**Exercise instructions**: Go through the records and count the lines where the string "ALIE" occurs. Reply with the number only.

═════ Data shown

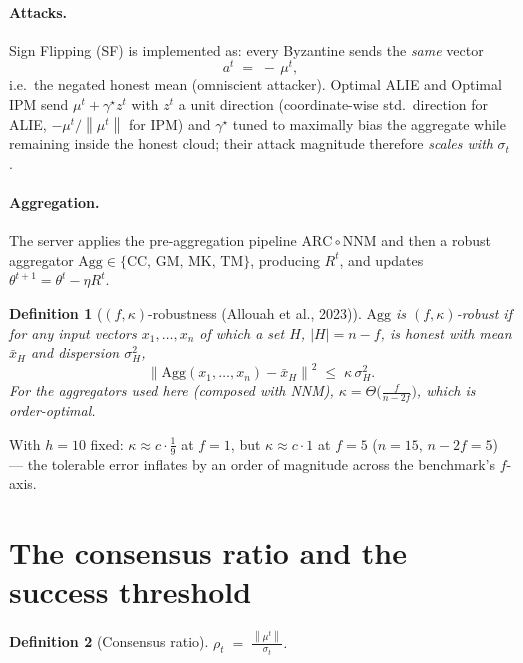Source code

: \documentclass[11pt]{article}
\newtheorem{definition}{Definition}
\newcommand{\norm}[1]{\left\lVert #1 \right\rVert}
\newcommand{\agg}{\mathrm{Agg}}
\begin{document}
\paragraph{Attacks.} Sign Flipping (SF) is implemented as: every Byzantine
sends the \emph{same} vector
\begin{equation}
a^t \;=\; -\,\mu^t ,
\label{eq:sf}
\end{equation}
i.e.\ the negated honest mean (omniscient attacker). Optimal ALIE and Optimal
IPM send $\mu^t + \gamma^\star z^t$ with $z^t$ a unit direction (coordinate-wise
std.\ direction for ALIE, $-\mu^t/\norm{\mu^t}$ for IPM) and $\gamma^\star$
tuned to maximally bias the aggregate while remaining inside the honest cloud;
their attack magnitude therefore \emph{scales with} $\sigma_t$.

\paragraph{Aggregation.} The server applies the pre-aggregation pipeline
$\mathrm{ARC}\circ\mathrm{NNM}$ and then a robust aggregator
$\agg \in \{\text{CC, GM, MK, TM}\}$, producing $R^t$, and updates
$\theta^{t+1} = \theta^t - \eta R^t$.

\begin{definition}[$(f,\kappa)$-robustness \textnormal{(Allouah et al., 2023)}]
$\agg$ is $(f,\kappa)$-robust if for any input vectors $x_1,\dots,x_n$ of which
a set $H$, $|H| = n - f$, is honest with mean $\bar x_H$ and dispersion
$\sigma_H^2$,
\begin{equation}
\norm{\agg(x_1,\dots,x_n) - \bar x_H}^2 \;\le\; \kappa\, \sigma_H^2 .
\label{eq:kappa}
\end{equation}
For the aggregators used here (composed with NNM), $\kappa = \Theta\!\big(\tfrac{f}{n-2f}\big)$,
which is order-optimal.
\end{definition}

With $h = 10$ fixed: $\kappa \approx c\cdot\tfrac19$ at $f{=}1$, but
$\kappa \approx c\cdot 1$ at $f{=}5$ ($n{=}15$, $n-2f{=}5$) --- the tolerable
error inflates by an order of magnitude across the benchmark's $f$-axis.

\section{The consensus ratio and the success threshold}

\begin{definition}[Consensus ratio]
$\displaystyle \rho_t \;=\; \frac{\norm{\mu^t}}{\sigma_t}$.
\end{definition}
\end{document}
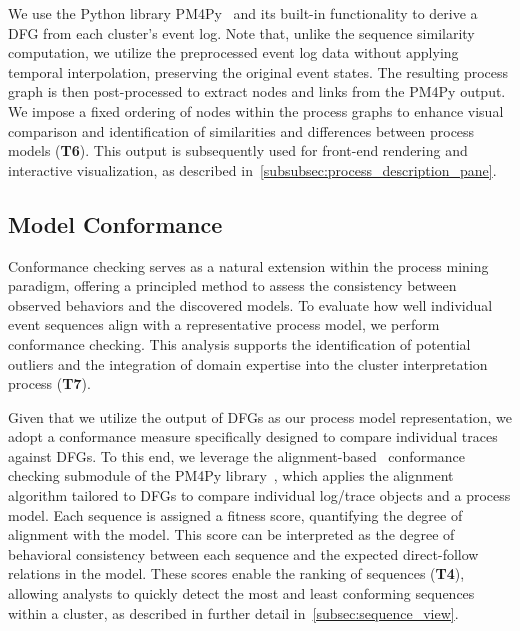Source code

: \documentclass[preprint,journal]{vgtc}            %
\begin{document}
We use the Python library PM4Py~\cite{Alessandro19Process} and its built-in functionality to derive a DFG from each cluster’s event log.
Note that, unlike the sequence similarity computation, we utilize the preprocessed event log data without applying temporal interpolation, preserving the original event states.
The resulting process graph is then post-processed to extract nodes and links from the PM4Py output.
We impose a fixed ordering of nodes within the process graphs to enhance visual comparison and identification of similarities and differences between process models (\textbf{T6}).
This output is subsequently used for front-end rendering and interactive visualization, as described in~\cref{subsubsec:process_description_pane}.



\subsection{Model Conformance}

Conformance checking serves as a natural extension within the process mining paradigm, offering a principled method to assess the consistency between observed behaviors and the discovered models.
To evaluate how well individual event sequences align with a representative process model, we perform conformance checking.
This analysis supports the identification of potential outliers and the integration of domain expertise into the cluster interpretation process (\textbf{T7}).

Given that we utilize the output of DFGs as our process model representation, we adopt a conformance measure specifically designed to compare individual traces against DFGs.
To this end, we leverage the alignment-based~\cite{Adriansyah11Conformance} conformance checking submodule of the PM4Py library~\cite{Alessandro19Process}, which applies the alignment algorithm tailored to DFGs to compare individual log/trace objects and a process model.
Each sequence is assigned a fitness score, quantifying the degree of alignment with the model.
This score can be interpreted as the degree of behavioral consistency between each sequence and the expected direct-follow relations in the model.
These scores enable the ranking of sequences (\textbf{T4}), allowing analysts to quickly detect the most and least conforming sequences within a cluster, as described in further detail in~\cref{subsec:sequence_view}.
\end{document}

══════════

**Written response**: 2